August 20, 2010
Friday Earworm Thread
But soft! What fresh Hell
Outside my office window breaks?
[peering outside cautiously].
Ah! 'Tis a member (we use the word advisedly) of the paint crew, singing 'My Sharona'. Sadly the Editorial Staff cannot say that the air guitar, though enthusiastically rendered, adds anything to the performance. Feel free to add your list of Top Ten Songs You'd Least Like To Hear Some 20 Year Old Dude With A Ripped Off T-Shirt Belting Out From Beneath Your Office Window in the comments.
This should get you into the proper frame of mind:
1. Baby's Got Back (I Like Big Butts)
2. Yummy, Yummy, Yummy (I got love in my tummy)
3. Loving You (Is Easy Cuz You're Beautiful)
4. Don't Stop (Make it Pop)
URGENT CORRECTION! We are reliably informed by Grim (whose word we accept without question on All Matters Gaga) that we previously displayed the wrong pop tart for "Don't Stop (Make it Pop)". From henceforth, we propose to trust Grim's cultural expertise over that of the heathens at YouTube:
Wea culpa. Wea culpa maxima....
5. Dancing Queen (Abba)
6. Barbie Girl
7. Sugar, Honey Honey
8. Party in the USA
9. I Believe in Miracles (You Sexy Thing)
10. Achy Breaky Heart
11. Afternoon Delight
12. Bette Davis Eyes
13. Don't You Want Me, Baby?
SECOND IMPORTANT UPDATE:
Oh. My. God. I did not know a man's voice could go that high.
Posted by Cassandra at August 20, 2010 11:58 AM
TrackBack URL for this entry:
Seasons in the Sun.
Posted by: Cricket at August 20, 2010 12:38 PM
Hate, hate, HATE that song! :)
Posted by: Cassandra at August 20, 2010 12:46 PM
1. "Anything a 20-year-old is likely to know well enough to sing."
BTW, I have the misfortune of being able to tell you that the song you have attributed to Lady GaGa is actually properly attributed to one "Kei$ha." It's a song that has been bothering me since the first time I encountered it.
Posted by: Grim at August 20, 2010 01:02 PM
Grim, I will have to take your word for it.
I have studiously been trying to avoid knowing anything about Lady Gaga for at least 18 months now...

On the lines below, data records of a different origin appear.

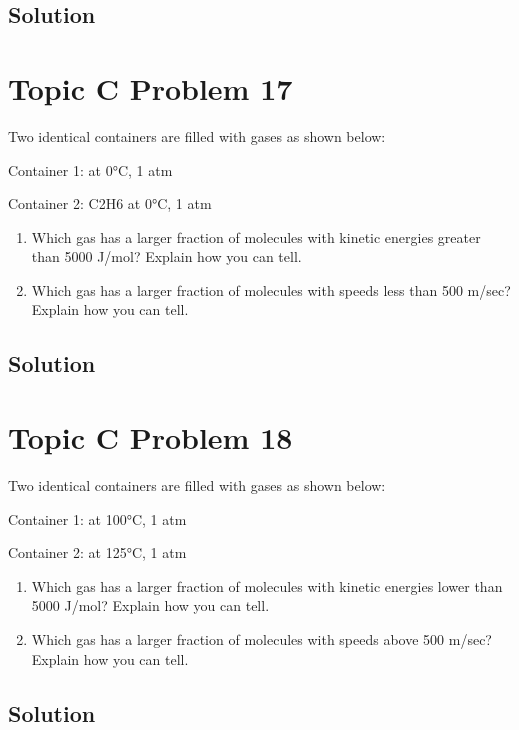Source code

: \documentclass[10pt]{article}
\begin{document}
        \subsection{Solution}

    \pagebreak
    \section{Topic C Problem 17}
        Two identical containers are filled with gases as shown below: 
        
        Container 1:  at 0\unit{\celsius}, 1 atm 
        
        Container 2: C2H6 at 0\unit{\celsius}, 1 atm

        \begin{enumerate} [label=\alph*)]
            \item Which gas has a larger fraction of molecules with kinetic energies greater than 5000 J/mol? Explain how you can tell.
            \item Which gas has a larger fraction of molecules with speeds less than 500 m/sec? Explain how you can tell.
        \end{enumerate}

        \subsection{Solution}

    \pagebreak
    \section{Topic C Problem 18}
        Two identical containers are filled with gases as shown below:

        Container 1:  at 100\unit{\celsius}, 1 atm 
        
        Container 2:  at 125\unit{\celsius}, 1 atm

        \begin{enumerate} [label=\alph*)]
            \item Which gas has a larger fraction of molecules with kinetic energies lower than 5000 J/mol? Explain how you can tell.
            \item Which gas has a larger fraction of molecules with speeds above 500 m/sec? Explain how you can tell.
        \end{enumerate}

        \subsection{Solution}
\end{document}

I plan to console myself for the loss of innocence you just inflicted upon me by reminding myself that knowing that "Don't Stop, Make it Pop" was performed by Kei$ha does not technically violate that longstanding vow :p
Posted by: Cassandra at August 20, 2010 01:07 PM
At least the animated Disney Mickey Mouse Show "Hot Dog Song" is gone from my ears. Bach, that's what I need. Wendy Carlos.
Posted by: htom at August 20, 2010 01:21 PM
As you wish. I'd tell you that my own sense is that Kei$ha is stridently worse; but that would require you to know something about the other one, if only her direction on a range.
Posted by: Grim at August 20, 2010 01:21 PM
Cyndi Lauper: Girls Just Wanna Have Fun :)
Posted by: I'm in Hell.... at August 20, 2010 01:31 PM
... the candlesticks are dancing now, the candlesticks are dancing now ...
I suppose it's an earwig if you don't like Bach.
Posted by: htom at August 20, 2010 01:31 PM
I feel like a woman
Posted by: tomg51 at August 20, 2010 01:52 PM
"Lady in Red".
Even worse b/c red is my best color.
Posted by: Please, please kill me now... at August 20, 2010 01:54 PM
It is with the utmost trepidation at revealing my hitherto unrealized ignorance of the existence of anybody calling herself Lady GaGa that I reveal my ignorance of the existence of anybody calling herself Lady GaGa.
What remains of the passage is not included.